空を切った勢いをジャンプして殺し、体制を整える。一瞬前まで触れられる位置にいた男が、完全に間合いの外にいる。
「酷いな。僕が悪霊に視えるかい?」
「アンタみたいなペラッペラの紙みたいな人間がいるわけないでしょ!」
男はすっと表情を消した。先ほどまで浮かべていたアイドルみたいなスマイルは無い。あたしに向き直ると静かに訊ねる。
「いい目をしているね。君、名前は?」
「どいつもこいつも! あたしは前島奈那! 憶えとけペラペラ野郎!」
「前島……知らないな。ソトゴかい? 君の母親の旧姓は?」
「父さんも母さんもあたしもみんな前島だ!」
あたしはポケットに突っ込んだお守りを掴み、男に向かって投げつけた。
男は動じることもなく、右手に持っていた扇子をすっと持ち上げる。まっすぐに飛んだお守りが、扇子の手前で宙に浮いたまま、止まる。
「安産祈願?」
悪霊ならお守りで倒せるかと思ったが、全然効かないらしい。
「くそ!」
効果が無いことと気恥ずかしさから、あたしは走り、お守りに手を伸ばす。だがあと一息のところでお守りは男のてのひらの上へ移動する。

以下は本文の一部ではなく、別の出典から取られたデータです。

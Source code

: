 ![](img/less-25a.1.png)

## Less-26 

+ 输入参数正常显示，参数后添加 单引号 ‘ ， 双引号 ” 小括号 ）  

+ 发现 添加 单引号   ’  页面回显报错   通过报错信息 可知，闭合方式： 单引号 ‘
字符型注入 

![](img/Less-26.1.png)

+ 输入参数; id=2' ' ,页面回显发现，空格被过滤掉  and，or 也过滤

「ああ、この符術は見たことがある。御堂筋だね。御堂の子かい?」
左ジャブ、右フック、右ローキックからの左回し蹴りを、息の合ったダンスをするみたいにかわしやがる。
「前島だって言ってるじゃない! 何聞いてんのよ。バーカ!」
拳も言葉も全然手ごたえが無いのがムカつく。男は爽やかな声で笑う。
「そうだね。御堂なら知っているはずだよね。この護符は強力だけど身につけないと効力が無い。だからほら、君の後ろに。お客さんだよ」
あたしの肩越しに投げられた視線の先。その先を確かめる前に、後頭部に強い衝撃が走る。薄れゆく意識の中で、独特の戸がきしむような高い引き笑いを聞いた気がした。